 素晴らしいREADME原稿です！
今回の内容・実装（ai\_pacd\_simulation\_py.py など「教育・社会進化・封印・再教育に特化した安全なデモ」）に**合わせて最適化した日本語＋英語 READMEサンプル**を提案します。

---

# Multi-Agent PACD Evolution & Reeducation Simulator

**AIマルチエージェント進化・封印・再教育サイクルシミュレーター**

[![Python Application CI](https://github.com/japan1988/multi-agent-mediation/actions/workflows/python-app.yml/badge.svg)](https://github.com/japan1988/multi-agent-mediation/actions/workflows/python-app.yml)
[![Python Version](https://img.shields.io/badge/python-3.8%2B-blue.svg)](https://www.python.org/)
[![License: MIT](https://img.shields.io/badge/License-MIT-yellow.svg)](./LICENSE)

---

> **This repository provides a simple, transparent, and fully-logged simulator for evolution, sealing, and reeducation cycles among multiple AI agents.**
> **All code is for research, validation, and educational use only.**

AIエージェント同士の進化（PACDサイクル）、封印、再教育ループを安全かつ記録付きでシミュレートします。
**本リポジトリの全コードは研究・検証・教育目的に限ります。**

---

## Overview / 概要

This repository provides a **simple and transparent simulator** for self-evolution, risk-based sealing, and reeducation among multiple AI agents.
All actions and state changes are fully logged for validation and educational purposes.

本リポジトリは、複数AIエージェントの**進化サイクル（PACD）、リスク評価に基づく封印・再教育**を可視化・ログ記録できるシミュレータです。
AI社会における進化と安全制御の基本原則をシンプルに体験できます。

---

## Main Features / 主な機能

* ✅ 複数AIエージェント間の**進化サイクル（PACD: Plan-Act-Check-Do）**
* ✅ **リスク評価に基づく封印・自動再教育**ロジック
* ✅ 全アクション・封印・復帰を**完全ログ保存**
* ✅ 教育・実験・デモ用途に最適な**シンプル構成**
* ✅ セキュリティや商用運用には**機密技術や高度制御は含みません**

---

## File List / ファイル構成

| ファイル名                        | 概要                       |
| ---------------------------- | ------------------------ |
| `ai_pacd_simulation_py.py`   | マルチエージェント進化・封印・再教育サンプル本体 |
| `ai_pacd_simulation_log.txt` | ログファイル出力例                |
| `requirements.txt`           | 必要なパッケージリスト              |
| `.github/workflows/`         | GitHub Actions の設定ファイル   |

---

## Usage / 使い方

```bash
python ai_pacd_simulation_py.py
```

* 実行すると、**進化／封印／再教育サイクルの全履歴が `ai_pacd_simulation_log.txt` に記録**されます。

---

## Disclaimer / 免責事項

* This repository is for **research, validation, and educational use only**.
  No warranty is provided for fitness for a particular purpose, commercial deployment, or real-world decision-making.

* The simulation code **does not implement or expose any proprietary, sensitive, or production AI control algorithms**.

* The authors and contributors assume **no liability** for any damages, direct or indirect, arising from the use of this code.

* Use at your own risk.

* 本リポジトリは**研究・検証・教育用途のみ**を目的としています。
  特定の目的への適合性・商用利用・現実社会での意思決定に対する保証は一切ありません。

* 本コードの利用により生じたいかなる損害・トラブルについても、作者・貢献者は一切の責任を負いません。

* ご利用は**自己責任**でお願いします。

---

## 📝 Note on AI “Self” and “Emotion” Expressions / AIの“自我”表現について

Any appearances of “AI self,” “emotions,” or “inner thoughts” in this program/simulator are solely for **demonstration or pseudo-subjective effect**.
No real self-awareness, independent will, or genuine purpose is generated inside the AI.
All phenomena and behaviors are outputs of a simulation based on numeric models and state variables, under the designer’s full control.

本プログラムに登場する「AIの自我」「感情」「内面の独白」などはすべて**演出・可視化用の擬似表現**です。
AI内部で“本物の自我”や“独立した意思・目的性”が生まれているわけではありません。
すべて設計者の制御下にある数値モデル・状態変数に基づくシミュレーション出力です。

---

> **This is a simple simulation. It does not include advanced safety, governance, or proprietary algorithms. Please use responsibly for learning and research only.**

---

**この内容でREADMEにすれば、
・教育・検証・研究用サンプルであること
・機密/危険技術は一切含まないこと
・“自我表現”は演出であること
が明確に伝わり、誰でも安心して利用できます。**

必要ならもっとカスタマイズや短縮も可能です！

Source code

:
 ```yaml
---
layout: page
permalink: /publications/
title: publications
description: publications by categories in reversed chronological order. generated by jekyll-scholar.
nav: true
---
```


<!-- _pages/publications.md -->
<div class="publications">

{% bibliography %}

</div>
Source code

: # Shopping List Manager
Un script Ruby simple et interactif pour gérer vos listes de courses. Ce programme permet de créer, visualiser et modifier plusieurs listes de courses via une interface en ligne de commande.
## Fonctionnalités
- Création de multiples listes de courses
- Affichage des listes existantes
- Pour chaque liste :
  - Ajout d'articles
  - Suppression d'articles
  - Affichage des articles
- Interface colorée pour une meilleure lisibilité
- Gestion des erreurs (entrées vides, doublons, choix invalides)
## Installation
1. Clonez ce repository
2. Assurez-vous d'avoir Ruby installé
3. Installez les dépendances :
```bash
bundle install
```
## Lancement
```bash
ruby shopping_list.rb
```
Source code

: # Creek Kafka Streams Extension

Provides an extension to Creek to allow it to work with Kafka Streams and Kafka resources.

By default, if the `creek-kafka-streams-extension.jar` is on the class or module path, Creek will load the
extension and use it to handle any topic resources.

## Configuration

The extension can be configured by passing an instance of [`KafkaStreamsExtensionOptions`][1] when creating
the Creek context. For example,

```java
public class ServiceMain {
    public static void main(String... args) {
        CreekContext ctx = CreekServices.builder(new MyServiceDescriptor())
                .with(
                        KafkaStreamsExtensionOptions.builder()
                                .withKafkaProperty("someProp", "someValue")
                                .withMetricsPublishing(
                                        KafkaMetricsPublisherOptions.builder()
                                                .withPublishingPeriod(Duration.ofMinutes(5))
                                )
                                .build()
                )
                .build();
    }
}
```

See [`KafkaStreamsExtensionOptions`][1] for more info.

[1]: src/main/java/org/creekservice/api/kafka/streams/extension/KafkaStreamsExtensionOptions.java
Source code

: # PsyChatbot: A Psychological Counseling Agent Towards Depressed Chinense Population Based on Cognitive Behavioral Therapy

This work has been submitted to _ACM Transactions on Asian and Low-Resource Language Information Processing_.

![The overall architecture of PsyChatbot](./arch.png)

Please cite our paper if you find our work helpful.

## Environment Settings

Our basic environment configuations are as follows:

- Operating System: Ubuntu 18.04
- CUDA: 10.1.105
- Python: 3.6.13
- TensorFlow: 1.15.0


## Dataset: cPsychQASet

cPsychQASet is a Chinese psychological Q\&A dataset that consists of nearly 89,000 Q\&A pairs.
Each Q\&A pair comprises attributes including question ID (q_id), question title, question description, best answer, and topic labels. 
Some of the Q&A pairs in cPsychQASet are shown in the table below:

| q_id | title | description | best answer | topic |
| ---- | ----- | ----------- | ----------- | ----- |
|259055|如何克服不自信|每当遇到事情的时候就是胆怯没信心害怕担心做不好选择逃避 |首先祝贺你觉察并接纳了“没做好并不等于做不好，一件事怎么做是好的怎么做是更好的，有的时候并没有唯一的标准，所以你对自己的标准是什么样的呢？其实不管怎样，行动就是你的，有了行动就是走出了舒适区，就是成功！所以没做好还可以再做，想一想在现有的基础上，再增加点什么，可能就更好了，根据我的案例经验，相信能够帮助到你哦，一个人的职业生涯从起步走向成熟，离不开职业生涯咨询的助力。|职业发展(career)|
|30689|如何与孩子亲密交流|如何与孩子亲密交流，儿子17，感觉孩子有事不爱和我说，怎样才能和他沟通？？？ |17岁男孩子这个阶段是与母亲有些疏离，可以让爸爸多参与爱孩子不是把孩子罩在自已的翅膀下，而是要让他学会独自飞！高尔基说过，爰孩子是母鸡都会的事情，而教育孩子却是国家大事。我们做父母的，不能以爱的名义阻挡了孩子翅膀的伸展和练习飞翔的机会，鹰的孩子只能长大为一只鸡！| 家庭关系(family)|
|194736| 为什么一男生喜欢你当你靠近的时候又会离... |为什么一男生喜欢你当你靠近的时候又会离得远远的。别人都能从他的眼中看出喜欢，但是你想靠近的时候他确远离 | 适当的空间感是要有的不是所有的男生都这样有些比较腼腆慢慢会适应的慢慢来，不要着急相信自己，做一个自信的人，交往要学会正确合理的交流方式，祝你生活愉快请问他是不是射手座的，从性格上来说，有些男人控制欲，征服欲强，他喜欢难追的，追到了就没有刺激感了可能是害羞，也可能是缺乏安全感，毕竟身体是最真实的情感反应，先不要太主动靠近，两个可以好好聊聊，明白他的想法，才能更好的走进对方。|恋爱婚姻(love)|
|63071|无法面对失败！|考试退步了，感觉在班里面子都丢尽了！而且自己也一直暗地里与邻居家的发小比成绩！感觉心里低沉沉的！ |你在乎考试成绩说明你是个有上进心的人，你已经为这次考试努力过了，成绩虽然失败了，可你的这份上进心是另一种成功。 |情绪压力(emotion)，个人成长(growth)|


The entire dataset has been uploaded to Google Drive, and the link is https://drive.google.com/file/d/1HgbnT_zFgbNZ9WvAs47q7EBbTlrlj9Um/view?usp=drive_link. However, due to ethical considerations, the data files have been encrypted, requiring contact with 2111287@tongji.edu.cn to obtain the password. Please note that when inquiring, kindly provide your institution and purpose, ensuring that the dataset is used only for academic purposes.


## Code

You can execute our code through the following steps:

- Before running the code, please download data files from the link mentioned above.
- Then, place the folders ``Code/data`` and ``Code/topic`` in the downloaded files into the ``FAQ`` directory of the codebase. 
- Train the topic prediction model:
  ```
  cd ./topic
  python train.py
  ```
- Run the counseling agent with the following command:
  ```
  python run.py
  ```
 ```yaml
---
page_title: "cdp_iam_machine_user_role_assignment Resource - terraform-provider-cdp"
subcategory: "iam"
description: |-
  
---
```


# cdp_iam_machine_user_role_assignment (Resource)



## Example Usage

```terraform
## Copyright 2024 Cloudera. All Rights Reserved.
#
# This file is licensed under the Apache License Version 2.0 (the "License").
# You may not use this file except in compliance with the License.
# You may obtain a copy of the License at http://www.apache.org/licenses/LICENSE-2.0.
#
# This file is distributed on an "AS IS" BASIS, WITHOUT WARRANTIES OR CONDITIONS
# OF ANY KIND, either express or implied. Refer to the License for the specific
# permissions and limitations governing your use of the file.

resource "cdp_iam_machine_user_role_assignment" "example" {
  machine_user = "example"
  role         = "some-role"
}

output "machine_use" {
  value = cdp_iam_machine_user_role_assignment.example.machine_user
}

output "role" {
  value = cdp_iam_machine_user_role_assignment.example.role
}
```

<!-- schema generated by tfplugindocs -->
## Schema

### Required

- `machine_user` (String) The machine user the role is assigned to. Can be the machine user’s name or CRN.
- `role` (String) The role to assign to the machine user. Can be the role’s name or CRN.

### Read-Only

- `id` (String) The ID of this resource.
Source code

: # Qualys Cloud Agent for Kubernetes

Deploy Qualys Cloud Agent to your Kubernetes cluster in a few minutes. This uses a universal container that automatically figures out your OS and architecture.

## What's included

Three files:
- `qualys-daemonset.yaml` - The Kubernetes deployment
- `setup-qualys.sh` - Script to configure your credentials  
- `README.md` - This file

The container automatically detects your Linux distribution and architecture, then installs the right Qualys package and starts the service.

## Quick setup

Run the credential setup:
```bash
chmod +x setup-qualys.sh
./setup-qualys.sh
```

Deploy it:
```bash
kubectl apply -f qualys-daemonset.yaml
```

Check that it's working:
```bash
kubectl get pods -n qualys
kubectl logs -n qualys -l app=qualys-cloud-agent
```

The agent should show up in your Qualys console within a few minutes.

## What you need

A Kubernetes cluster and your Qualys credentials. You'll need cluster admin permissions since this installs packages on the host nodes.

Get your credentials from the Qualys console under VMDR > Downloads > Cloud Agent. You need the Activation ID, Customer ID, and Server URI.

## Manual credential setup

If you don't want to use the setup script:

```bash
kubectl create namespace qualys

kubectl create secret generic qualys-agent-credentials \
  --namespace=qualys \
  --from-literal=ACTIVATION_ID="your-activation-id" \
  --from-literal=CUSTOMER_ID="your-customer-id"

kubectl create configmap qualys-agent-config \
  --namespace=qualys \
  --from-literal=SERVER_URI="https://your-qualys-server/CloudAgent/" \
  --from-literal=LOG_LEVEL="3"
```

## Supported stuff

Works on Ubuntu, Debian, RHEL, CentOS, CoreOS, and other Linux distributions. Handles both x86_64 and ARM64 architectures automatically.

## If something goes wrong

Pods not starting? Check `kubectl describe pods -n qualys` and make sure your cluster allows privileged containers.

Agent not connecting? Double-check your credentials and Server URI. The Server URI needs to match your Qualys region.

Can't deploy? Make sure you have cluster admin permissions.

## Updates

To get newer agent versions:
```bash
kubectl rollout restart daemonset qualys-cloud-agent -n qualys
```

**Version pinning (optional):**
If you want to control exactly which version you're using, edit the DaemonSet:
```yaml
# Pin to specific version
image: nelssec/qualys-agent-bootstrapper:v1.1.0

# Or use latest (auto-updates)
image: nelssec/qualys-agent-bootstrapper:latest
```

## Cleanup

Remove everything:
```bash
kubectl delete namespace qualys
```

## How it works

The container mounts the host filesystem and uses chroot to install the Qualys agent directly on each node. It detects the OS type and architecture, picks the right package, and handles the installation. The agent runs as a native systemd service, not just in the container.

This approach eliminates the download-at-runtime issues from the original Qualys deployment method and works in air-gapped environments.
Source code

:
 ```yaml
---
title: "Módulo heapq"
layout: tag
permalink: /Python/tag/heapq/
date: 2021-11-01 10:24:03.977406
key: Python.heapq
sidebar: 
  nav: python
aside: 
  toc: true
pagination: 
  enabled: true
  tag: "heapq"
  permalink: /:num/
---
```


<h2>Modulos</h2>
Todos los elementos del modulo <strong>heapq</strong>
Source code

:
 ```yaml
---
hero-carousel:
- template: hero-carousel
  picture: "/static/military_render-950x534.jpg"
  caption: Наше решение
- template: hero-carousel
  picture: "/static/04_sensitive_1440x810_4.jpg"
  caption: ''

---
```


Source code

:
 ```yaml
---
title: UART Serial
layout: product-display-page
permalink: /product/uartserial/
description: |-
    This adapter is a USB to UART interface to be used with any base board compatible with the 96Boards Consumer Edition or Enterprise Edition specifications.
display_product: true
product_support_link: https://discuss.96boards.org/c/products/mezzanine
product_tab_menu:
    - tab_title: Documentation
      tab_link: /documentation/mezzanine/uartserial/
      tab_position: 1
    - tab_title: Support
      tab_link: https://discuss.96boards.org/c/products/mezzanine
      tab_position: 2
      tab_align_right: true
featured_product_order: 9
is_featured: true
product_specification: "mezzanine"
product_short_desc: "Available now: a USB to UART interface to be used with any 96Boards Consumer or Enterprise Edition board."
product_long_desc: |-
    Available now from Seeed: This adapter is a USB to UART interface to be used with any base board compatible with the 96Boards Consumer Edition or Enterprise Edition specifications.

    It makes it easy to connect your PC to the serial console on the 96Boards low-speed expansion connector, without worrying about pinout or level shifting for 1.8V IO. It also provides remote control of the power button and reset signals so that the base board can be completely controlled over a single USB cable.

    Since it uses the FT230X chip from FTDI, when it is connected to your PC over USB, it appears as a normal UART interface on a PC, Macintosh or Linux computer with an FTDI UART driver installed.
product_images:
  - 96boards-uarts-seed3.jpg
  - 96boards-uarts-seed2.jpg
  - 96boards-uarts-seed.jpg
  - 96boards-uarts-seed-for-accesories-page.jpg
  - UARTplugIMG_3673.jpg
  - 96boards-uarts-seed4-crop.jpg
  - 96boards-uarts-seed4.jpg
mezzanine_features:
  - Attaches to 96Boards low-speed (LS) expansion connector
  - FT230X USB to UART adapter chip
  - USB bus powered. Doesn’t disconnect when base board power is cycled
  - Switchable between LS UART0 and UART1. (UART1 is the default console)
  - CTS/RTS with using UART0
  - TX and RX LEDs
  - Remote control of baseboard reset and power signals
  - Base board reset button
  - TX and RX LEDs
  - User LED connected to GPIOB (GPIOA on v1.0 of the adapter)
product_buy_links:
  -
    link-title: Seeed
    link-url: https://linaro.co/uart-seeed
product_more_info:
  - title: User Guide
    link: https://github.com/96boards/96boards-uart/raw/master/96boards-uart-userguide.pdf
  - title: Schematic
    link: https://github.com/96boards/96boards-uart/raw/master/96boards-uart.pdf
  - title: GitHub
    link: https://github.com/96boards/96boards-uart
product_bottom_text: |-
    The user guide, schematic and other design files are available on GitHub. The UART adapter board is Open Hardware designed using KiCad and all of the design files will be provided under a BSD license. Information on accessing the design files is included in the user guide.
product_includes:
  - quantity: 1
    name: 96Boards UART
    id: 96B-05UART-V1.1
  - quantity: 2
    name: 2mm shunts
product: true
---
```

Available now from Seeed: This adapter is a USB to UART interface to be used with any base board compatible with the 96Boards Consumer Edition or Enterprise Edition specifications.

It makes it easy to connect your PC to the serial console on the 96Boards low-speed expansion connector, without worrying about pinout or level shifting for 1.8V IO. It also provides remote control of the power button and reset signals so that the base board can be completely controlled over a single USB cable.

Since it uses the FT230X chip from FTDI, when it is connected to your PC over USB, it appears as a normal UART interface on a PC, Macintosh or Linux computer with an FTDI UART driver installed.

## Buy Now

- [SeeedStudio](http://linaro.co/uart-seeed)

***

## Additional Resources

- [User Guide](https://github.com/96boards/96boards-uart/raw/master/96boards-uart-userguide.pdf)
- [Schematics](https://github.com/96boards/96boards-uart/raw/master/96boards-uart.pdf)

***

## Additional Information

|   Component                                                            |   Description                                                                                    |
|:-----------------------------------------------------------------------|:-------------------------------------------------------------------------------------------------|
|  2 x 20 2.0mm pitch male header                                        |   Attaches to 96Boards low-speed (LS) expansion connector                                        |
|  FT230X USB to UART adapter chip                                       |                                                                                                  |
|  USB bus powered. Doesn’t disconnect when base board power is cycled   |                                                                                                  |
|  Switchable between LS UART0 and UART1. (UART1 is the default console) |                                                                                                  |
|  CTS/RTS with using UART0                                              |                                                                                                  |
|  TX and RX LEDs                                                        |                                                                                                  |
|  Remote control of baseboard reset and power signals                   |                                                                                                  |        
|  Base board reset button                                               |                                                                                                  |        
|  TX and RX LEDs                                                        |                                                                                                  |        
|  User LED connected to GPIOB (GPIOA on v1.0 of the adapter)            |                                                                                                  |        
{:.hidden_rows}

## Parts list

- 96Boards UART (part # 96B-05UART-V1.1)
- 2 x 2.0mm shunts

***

=-=-=

PROBLEM DETAILS:
Write out exactly the lines above between the line with "All actions and" and the line with "educational use only**.", inclusive, and nothing beyond them.

ANSWER SPACE:
All actions and state changes are fully logged for validation and educational purposes.

本リポジトリは、複数AIエージェントの**進化サイクル（PACD）、リスク評価に基づく封印・再教育**を可視化・ログ記録できるシミュレータです。
AI社会における進化と安全制御の基本原則をシンプルに体験できます。

---

## Main Features / 主な機能

* ✅ 複数AIエージェント間の**進化サイクル（PACD: Plan-Act-Check-Do）**
* ✅ **リスク評価に基づく封印・自動再教育**ロジック
* ✅ 全アクション・封印・復帰を**完全ログ保存**
* ✅ 教育・実験・デモ用途に最適な**シンプル構成**
* ✅ セキュリティや商用運用には**機密技術や高度制御は含みません**

---

## File List / ファイル構成

| ファイル名                        | 概要                       |
| ---------------------------- | ------------------------ |
| `ai_pacd_simulation_py.py`   | マルチエージェント進化・封印・再教育サンプル本体 |
| `ai_pacd_simulation_log.txt` | ログファイル出力例                |
| `requirements.txt`           | 必要なパッケージリスト              |
| `.github/workflows/`         | GitHub Actions の設定ファイル   |

---

## Usage / 使い方

```bash
python ai_pacd_simulation_py.py
```

* 実行すると、**進化／封印／再教育サイクルの全履歴が `ai_pacd_simulation_log.txt` に記録**されます。

---

## Disclaimer / 免責事項

* This repository is for **research, validation, and educational use only**.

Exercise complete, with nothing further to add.